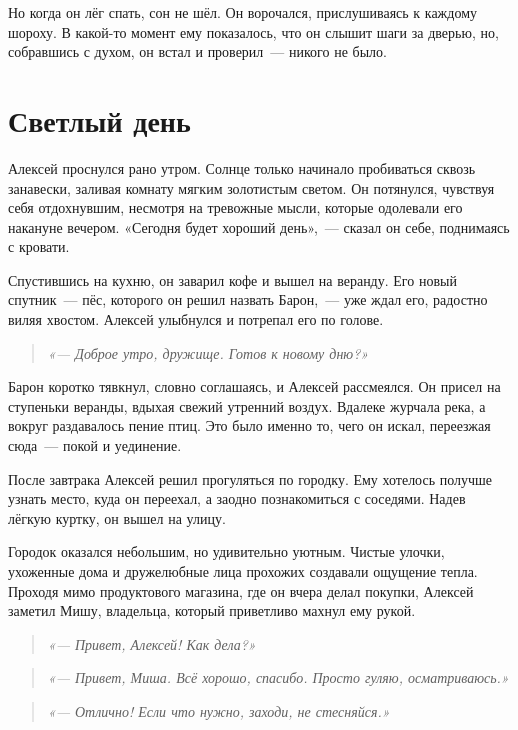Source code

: \documentclass[12pt,a4paper]{book}
\newenvironment{dialogue}{\begin{quote}\itshape}{\end{quote}} %
\begin{document}
Но когда он лёг спать, сон не шёл. Он ворочался, прислушиваясь к каждому шороху. В какой-то момент ему показалось, что он слышит шаги за дверью, но, собравшись с духом, он встал и проверил~--- никого не было.

\chapter{Светлый день}

Алексей проснулся рано утром. Солнце только начинало пробиваться сквозь занавески, заливая комнату мягким золотистым светом. Он потянулся, чувствуя себя отдохнувшим, несмотря на тревожные мысли, которые одолевали его накануне вечером. «Сегодня будет хороший день»,~--- сказал он себе, поднимаясь с кровати.

Спустившись на кухню, он заварил кофе и вышел на веранду. Его новый спутник~--- пёс, которого он решил назвать Барон,~--- уже ждал его, радостно виляя хвостом. Алексей улыбнулся и потрепал его по голове.

\begin{dialogue}
«--- Доброе утро, дружище. Готов к новому дню?»
\end{dialogue}

Барон коротко тявкнул, словно соглашаясь, и Алексей рассмеялся. Он присел на ступеньки веранды, вдыхая свежий утренний воздух. Вдалеке журчала река, а вокруг раздавалось пение птиц. Это было именно то, чего он искал, переезжая сюда~--- покой и уединение.

После завтрака Алексей решил прогуляться по городку. Ему хотелось получше узнать место, куда он переехал, а заодно познакомиться с соседями. Надев лёгкую куртку, он вышел на улицу.

Городок оказался небольшим, но удивительно уютным. Чистые улочки, ухоженные дома и дружелюбные лица прохожих создавали ощущение тепла. Проходя мимо продуктового магазина, где он вчера делал покупки, Алексей заметил Мишу, владельца, который приветливо махнул ему рукой.

\begin{dialogue}
«--- Привет, Алексей! Как дела?»
\end{dialogue}

\begin{dialogue}
«--- Привет, Миша. Всё хорошо, спасибо. Просто гуляю, осматриваюсь.»
\end{dialogue}

\begin{dialogue}
«--- Отлично! Если что нужно, заходи, не стесняйся.»
\end{dialogue}
\end{document}
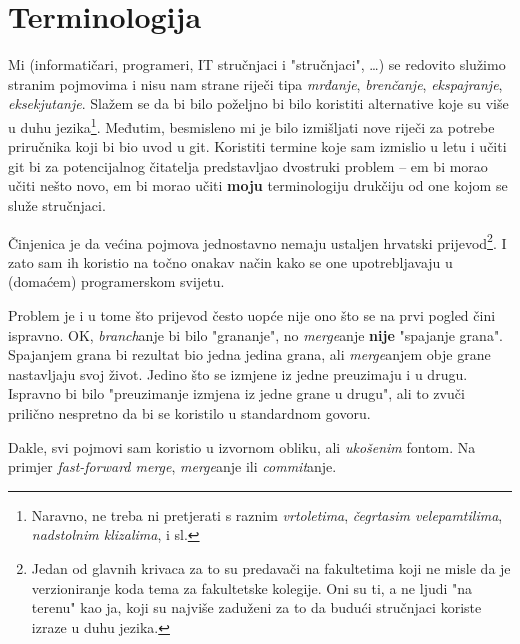 \chapter*{Terminologija}

Mi (informatičari, programeri, IT stručnjaci i "stručnjaci", \dots) se redovito služimo stranim pojmovima i nisu nam strane riječi tipa \emph{mrđanje}, \emph{brenčanje}, \emph{ekspajranje}, \emph{eksekjutanje}.
Slažem se da bi bilo poželjno bi bilo koristiti alternative koje su više u duhu jezika\footnote{Naravno, ne treba ni pretjerati s raznim \emph{vrtoletima}, \emph{čegrtasim velepamtilima}, \emph{nadstolnim klizalima}, i sl.}.
Međutim, besmisleno mi je bilo izmišljati nove riječi za potrebe priručnika koji bi bio uvod u git.
Koristiti termine koje sam izmislio u letu i učiti git bi za potencijalnog čitatelja predstavljao dvostruki problem -- em bi morao učiti nešto novo, em bi morao učiti \textbf{moju} terminologiju drukčiju od one kojom se služe stručnjaci.

Činjenica je da većina pojmova jednostavno nemaju ustaljen hrvatski prijevod\footnote{Jedan od glavnih krivaca za to su predavači na fakultetima koji ne misle da je verzioniranje koda tema za fakultetske kolegije. Oni su ti, a ne ljudi "na terenu" kao ja, koji su najviše zaduženi za to da budući stručnjaci koriste izraze u duhu jezika.}. 
I zato sam ih koristio na točno onakav način kako se one upotrebljavaju u (domaćem) programerskom svijetu.

Problem je i u tome što prijevod često uopće nije ono što se na prvi pogled čini ispravno.
OK, \emph{branch}anje bi bilo "grananje", no \emph{merge}anje \textbf{nije} "spajanje grana". 
Spajanjem grana bi rezultat bio jedna jedina grana, ali \emph{merge}anjem obje grane nastavljaju svoj život. 
Jedino što se izmjene iz jedne preuzimaju i u drugu. 
Ispravno bi bilo "preuzimanje izmjena iz jedne grane u drugu", ali to zvuči prilično nespretno da bi se koristilo u standardnom govoru.

Dakle, svi pojmovi sam koristio u izvornom obliku, ali \emph{ukošenim} fontom. Na primjer \emph{fast-forward merge}, \emph{merge}anje ili \emph{commit}anje.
——————
- REQUIRED ACTION
Only lines holding the word "jedne" are wanted; list them all from the material.

- FINAL ANSWER
Jedino što se izmjene iz jedne preuzimaju i u drugu. 
Ispravno bi bilo "preuzimanje izmjena iz jedne grane u drugu", ali to zvuči prilično nespretno da bi se koristilo u standardnom govoru.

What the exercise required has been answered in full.